- **DESCRIPTION OF THE TASK**
An exact, complete copy of the entries that follow is needed.

- **Stored data entries**
——

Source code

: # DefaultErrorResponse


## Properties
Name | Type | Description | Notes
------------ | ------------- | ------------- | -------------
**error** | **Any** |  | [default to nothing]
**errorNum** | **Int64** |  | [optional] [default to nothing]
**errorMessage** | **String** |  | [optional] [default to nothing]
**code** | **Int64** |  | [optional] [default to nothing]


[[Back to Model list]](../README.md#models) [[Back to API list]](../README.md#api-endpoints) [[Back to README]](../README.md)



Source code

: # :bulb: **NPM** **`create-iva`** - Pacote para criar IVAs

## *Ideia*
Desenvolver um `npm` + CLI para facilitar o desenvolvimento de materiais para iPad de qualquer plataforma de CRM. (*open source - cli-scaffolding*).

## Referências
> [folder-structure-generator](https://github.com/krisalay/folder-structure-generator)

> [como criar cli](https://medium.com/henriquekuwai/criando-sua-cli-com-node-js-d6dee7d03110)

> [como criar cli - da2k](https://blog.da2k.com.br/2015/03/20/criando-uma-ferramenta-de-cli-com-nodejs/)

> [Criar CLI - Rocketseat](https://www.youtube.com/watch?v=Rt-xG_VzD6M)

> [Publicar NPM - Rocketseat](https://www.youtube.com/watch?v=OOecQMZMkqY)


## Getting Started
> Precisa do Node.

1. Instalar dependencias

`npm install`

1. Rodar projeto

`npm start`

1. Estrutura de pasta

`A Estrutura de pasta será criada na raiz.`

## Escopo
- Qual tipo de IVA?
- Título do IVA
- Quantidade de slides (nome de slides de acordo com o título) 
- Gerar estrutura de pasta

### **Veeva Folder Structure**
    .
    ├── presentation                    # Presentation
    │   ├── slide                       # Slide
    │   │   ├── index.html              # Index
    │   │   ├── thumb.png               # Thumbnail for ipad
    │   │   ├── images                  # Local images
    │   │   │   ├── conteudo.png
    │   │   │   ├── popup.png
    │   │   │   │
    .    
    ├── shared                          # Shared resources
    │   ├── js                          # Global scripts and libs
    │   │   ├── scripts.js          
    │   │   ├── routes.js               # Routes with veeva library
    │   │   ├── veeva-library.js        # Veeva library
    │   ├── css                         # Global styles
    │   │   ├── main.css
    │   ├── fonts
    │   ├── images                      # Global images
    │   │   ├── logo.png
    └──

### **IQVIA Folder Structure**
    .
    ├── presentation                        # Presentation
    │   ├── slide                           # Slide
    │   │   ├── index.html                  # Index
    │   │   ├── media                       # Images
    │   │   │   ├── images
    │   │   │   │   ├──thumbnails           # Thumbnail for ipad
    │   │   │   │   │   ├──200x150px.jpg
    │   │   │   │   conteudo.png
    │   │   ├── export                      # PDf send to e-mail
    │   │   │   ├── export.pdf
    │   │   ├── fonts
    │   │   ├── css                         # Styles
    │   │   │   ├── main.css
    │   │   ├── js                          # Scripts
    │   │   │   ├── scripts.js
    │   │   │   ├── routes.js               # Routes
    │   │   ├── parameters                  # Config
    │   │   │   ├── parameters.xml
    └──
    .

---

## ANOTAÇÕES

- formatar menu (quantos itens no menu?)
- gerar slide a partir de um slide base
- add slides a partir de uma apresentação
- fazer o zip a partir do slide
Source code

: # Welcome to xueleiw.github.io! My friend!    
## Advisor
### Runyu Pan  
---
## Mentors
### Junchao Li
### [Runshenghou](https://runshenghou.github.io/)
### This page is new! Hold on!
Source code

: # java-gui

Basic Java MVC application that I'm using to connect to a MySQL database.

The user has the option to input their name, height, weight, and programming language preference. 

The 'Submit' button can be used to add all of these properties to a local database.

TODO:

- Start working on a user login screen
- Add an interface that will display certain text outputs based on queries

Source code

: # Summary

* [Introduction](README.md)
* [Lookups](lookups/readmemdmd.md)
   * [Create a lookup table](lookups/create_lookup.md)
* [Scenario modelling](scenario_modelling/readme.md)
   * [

——

- **EXERCISE RESPONSE**
Source code

: # DefaultErrorResponse


## Properties
Name | Type | Description | Notes
------------ | ------------- | ------------- | -------------
**error** | **Any** |  | [default to nothing]
**errorNum** | **Int64** |  | [optional] [default to nothing]
**errorMessage** | **String** |  | [optional] [default to nothing]
**code** | **Int64** |  | [optional] [default to nothing]


[[Back to Model list]](../README.md#models) [[Back to API list]](../README.md#api-endpoints) [[Back to README]](../README.md)



Source code

: # :bulb: **NPM** **`create-iva`** - Pacote para criar IVAs

## *Ideia*
Desenvolver um `npm` + CLI para facilitar o desenvolvimento de materiais para iPad de qualquer plataforma de CRM. (*open source - cli-scaffolding*).

## Referências
> [folder-structure-generator](https://github.com/krisalay/folder-structure-generator)

> [como criar cli](https://medium.com/henriquekuwai/criando-sua-cli-com-node-js-d6dee7d03110)

> [como criar cli - da2k](https://blog.da2k.com.br/2015/03/20/criando-uma-ferramenta-de-cli-com-nodejs/)

> [Criar CLI - Rocketseat](https://www.youtube.com/watch?v=Rt-xG_VzD6M)

> [Publicar NPM - Rocketseat](https://www.youtube.com/watch?v=OOecQMZMkqY)


## Getting Started
> Precisa do Node.

1. Instalar dependencias

`npm install`

1. Rodar projeto

`npm start`

1. Estrutura de pasta

`A Estrutura de pasta será criada na raiz.`

## Escopo
- Qual tipo de IVA?
- Título do IVA
- Quantidade de slides (nome de slides de acordo com o título) 
- Gerar estrutura de pasta

### **Veeva Folder Structure**
    .
    ├── presentation                    # Presentation
    │   ├── slide                       # Slide
    │   │   ├── index.html              # Index
    │   │   ├── thumb.png               # Thumbnail for ipad
    │   │   ├── images                  # Local images
    │   │   │   ├── conteudo.png
    │   │   │   ├── popup.png
    │   │   │   │
    .    
    ├── shared                          # Shared resources
    │   ├── js                          # Global scripts and libs
    │   │   ├── scripts.js          
    │   │   ├── routes.js               # Routes with veeva library
    │   │   ├── veeva-library.js        # Veeva library
    │   ├── css                         # Global styles
    │   │   ├── main.css
    │   ├── fonts
    │   ├── images                      # Global images
    │   │   ├── logo.png
    └──

### **IQVIA Folder Structure**
    .
    ├── presentation                        # Presentation
    │   ├── slide                           # Slide
    │   │   ├── index.html                  # Index
    │   │   ├── media                       # Images
    │   │   │   ├── images
    │   │   │   │   ├──thumbnails           # Thumbnail for ipad
    │   │   │   │   │   ├──200x150px.jpg
    │   │   │   │   conteudo.png
    │   │   ├── export                      # PDf send to e-mail
    │   │   │   ├── export.pdf
    │   │   ├── fonts
    │   │   ├── css                         # Styles
    │   │   │   ├── main.css
    │   │   ├── js                          # Scripts
    │   │   │   ├── scripts.js
    │   │   │   ├── routes.js               # Routes
    │   │   ├── parameters                  # Config
    │   │   │   ├── parameters.xml
    └──
    .

---

## ANOTAÇÕES

- formatar menu (quantos itens no menu?)
- gerar slide a partir de um slide base
- add slides a partir de uma apresentação
- fazer o zip a partir do slide
Source code

: # Welcome to xueleiw.github.io! My friend!    
## Advisor
### Runyu Pan  
---
## Mentors
### Junchao Li
### [Runshenghou](https://runshenghou.github.io/)
### This page is new! Hold on!
Source code

: # java-gui

Basic Java MVC application that I'm using to connect to a MySQL database.

The user has the option to input their name, height, weight, and programming language preference. 

The 'Submit' button can be used to add all of these properties to a local database.

TODO:

- Start working on a user login screen
- Add an interface that will display certain text outputs based on queries

Source code

: # Summary

* [Introduction](README.md)
* [Lookups](lookups/readmemdmd.md)
   * [Create a lookup table](lookups/create_lookup.md)
* [Scenario modelling](scenario_modelling/readme.md)
   * [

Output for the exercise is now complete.